Jack Dongarra, Mathieu Faverge, Thomas Herault, Julien Langou, Yves Robert

This paper describes a new QR factorization algorithm which is especially designed for massively parallel platforms combining parallel distributed multi-core nodes. These platforms represent the present and the foreseeable future of high-performance computing. Our new QR factorization algorithm falls in the category of the tile algorithms which naturally enables good data locality for the sequential kernels executed by the cores (high sequential performance), low number of messages in a parallel distributed setting (small latency term), and fine granularity (high parallelism). Each tile algorithm is uniquely characterized by its sequence of reduction trees. In the context of a cluster of multicores, in order to minimize the number of inter-processor communications (aka, 'communication-avoiding'), it is natural to consider hierarchical trees composed of an 'inter-cluster' tree which acts on top of 'intra-cluster' trees.
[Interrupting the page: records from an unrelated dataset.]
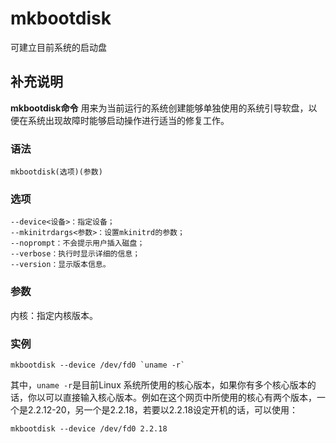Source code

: mkbootdisk
===

可建立目前系统的启动盘

## 补充说明

**mkbootdisk命令** 用来为当前运行的系统创建能够单独使用的系统引导软盘，以便在系统出现故障时能够启动操作进行适当的修复工作。

###  语法

```
mkbootdisk(选项)(参数)
```

###  选项

```
--device<设备>：指定设备；
--mkinitrdargs<参数>：设置mkinitrd的参数；
--noprompt：不会提示用户插入磁盘；
--verbose：执行时显示详细的信息；
--version：显示版本信息。
```

###  参数

内核：指定内核版本。

###  实例

```
mkbootdisk --device /dev/fd0 `uname -r`
```

其中，``uname -r``是目前Linux 系统所使用的核心版本，如果你有多个核心版本的话，你以可以直接输入核心版本。例如在这个网页中所使用的核心有两个版本，一个是2.2.12-20，另一个是2.2.18，若要以2.2.18设定开机的话，可以使用：

```
mkbootdisk --device /dev/fd0 2.2.18
```


<!-- Linux命令行搜索引擎：https://jaywcjlove.github.io/linux-command/ -->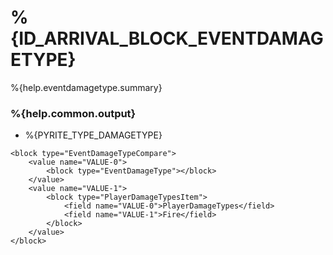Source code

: # %{ID_ARRIVAL_BLOCK_EVENTDAMAGETYPE}

%{help.eventdamagetype.summary}

### %{help.common.output}

-   %{PYRITE_TYPE_DAMAGETYPE}

```
<block type="EventDamageTypeCompare">
    <value name="VALUE-0">
        <block type="EventDamageType"></block>
    </value>
    <value name="VALUE-1">
        <block type="PlayerDamageTypesItem">
            <field name="VALUE-0">PlayerDamageTypes</field>
            <field name="VALUE-1">Fire</field>
        </block>
    </value>
</block>
```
At the intra-cluster level, we propose a hierarchical tree made of three levels: (0) 'TS level' for cache-friendliness, (1) 'low level' for decoupled highly parallel inter-node reductions, (2) 'coupling level' to efficiently resolve interactions between local reductions and global reductions. Our hierarchical algorithm and its implementation are flexible and modular, and can accommodate several kernel types, different distribution layouts, and a variety of reduction trees at all levels, both inter-cluster and intra-cluster. Numerical experiments on a cluster of multi-core nodes (i) confirm that each of the four levels of our hierarchical tree contributes to build up performance and (ii) build insights on how these levels influence performance and interact within each other. Our implementation of the new algorithm with the DAGUE scheduling tool significantly outperforms currently available QR factorization softwares for all matrix shapes, thereby bringing a new advance in numerical linear algebra for petascale and exascale platforms.